Milwaukee suited up just eight players Saturday, as O.J. Mayo, Ekpe Udoh and Miroslav Raduljica were out due to injuries. The Bucks had Henson, Giannis Antetokounmpo and recently signed Chris Wright as their only options off the bench.
Henson was likely going to have to play increased Saturday after Zaza Pachulia played 40 minutes in Friday night’s loss to Chicago. But Pachulia was limited to just nine minutes against the Raptors due to foul trouble, and Henson was the only big man available off the bench.
"I thought he did a good job from an effort standpoint." Bucks coach Larry Drew said of Henson. "Zaza picked up a couple of early fouls and we were limited to one big guy off the bench. John had to play a lot of minutes tonight. He did a good job. It was a tough matchup for him. I thought he did a good job."
Henson scored 12 of his 23 points in the second quarter, as Milwaukee outscored Toronto 34-19 to take a 56-47 advantage into the locker room. The Bucks saw the first half as a great success, but the playoff-bound Raptors were not pleased with their effort.
"Well, first half we played like crap," Raptors coach Dwane Casey said. "There’s no nice words you could put to it. We can’t approach the game that way. It’s just not acceptable to where we want to go and how we want to do it.
"If we want to be average, fine. But to get where we want to go and be a playoff-caliber team, we have to perform better than that. No matter who you play, doesn’t matter if it is Indiana or a high school team, it doesn’t matter. We got to come out and perform."
Yet another slow start to the third quarter ruined any kind of momentum created from the 10-0 run Milwaukee ended the first half on.
Two season long problems came back to bite the Bucks again on Saturday, as a slow start to the third quarter and a failure to defend the 3-point line — Toronto hit 12-of-27 from beyond the arc — did them in.
Greivis Vasquez hit three-of-four 3-point attempts in the second half, while DeMar DeRozan scored 19 after the break as the Raptors outscored the Bucks by 13 in the final two quarters.
"We did not come out at the start of the third the way we ended the second," Drew said. "I was a little surprised at that. It’s something we harp on before leaving the locker room, making sure we come out with some energy and some juice and make sure they’re the first to call a time out. We were forced to call it tonight."
Words of advice: Before Saturday’s game, Drew further addressed the five-game suspension handed down by the league to Larry Sanders for testing positive for marijuana.
The Bucks coach was asked what kind of advice he plans on giving his troubled center.
"I try to take off my coaching hat and be kind of more of a father figure than anything," Drew said. "I think any young man that makes it to this level, there’s a very high level of responsibility that you have to take on.

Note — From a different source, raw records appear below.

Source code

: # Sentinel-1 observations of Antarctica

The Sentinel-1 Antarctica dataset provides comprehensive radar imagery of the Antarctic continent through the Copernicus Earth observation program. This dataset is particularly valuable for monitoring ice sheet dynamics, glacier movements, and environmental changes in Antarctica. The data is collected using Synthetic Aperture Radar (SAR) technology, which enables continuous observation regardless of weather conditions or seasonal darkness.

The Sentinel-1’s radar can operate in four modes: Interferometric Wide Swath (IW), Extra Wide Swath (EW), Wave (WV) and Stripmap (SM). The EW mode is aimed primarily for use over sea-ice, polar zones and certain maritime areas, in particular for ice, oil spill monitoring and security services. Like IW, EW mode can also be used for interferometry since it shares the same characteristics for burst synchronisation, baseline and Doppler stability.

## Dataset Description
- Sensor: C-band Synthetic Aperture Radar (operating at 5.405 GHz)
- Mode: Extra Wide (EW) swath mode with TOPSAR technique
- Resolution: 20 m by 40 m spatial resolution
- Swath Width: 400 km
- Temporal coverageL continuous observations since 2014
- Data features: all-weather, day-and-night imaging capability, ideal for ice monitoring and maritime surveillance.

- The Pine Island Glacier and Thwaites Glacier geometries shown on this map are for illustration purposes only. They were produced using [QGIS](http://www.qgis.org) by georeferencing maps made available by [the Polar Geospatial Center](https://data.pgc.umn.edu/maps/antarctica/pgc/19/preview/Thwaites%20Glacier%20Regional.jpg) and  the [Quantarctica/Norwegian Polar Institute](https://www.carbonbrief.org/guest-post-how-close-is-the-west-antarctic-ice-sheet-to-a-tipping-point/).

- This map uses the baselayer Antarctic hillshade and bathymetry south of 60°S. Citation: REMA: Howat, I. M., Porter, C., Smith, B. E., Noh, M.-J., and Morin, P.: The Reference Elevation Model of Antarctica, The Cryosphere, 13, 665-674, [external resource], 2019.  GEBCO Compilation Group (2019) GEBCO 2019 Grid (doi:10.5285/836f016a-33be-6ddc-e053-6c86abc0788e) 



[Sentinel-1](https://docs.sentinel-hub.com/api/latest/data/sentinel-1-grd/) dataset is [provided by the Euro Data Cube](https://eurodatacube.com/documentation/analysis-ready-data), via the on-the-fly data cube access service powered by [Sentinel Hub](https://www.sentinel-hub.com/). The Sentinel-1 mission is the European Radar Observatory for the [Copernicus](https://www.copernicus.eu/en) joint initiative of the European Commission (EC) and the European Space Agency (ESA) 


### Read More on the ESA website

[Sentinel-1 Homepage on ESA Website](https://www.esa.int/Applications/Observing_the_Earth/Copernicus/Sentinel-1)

I just try to offer my advice more than anything. I’ve seen different players in different situations. I just try to offer some advice that probably can help him. Maybe it won’t.
"Having three boys myself, I know how sometimes how a young man can get caught up into certain things. What you don’t want to see more than anything is a pattern developing."
Wright returns: It appears as if Chris Wright won the battle of the three guys the Bucks have auditioned on 10-day contracts, as the former University of Dayton forward was brought back on a second 10-day deal Saturday.
He played 16 minutes against Toronto and scored four points with four rebounds and three steals.
"We just kind of thought that of the three guys he was more of a fit for us," Drew said. "I thought he did a good job when he was here. He showed really good energy. I’ve always said I’ve wanted guys that have energy, some bounce in them. He definitely has that."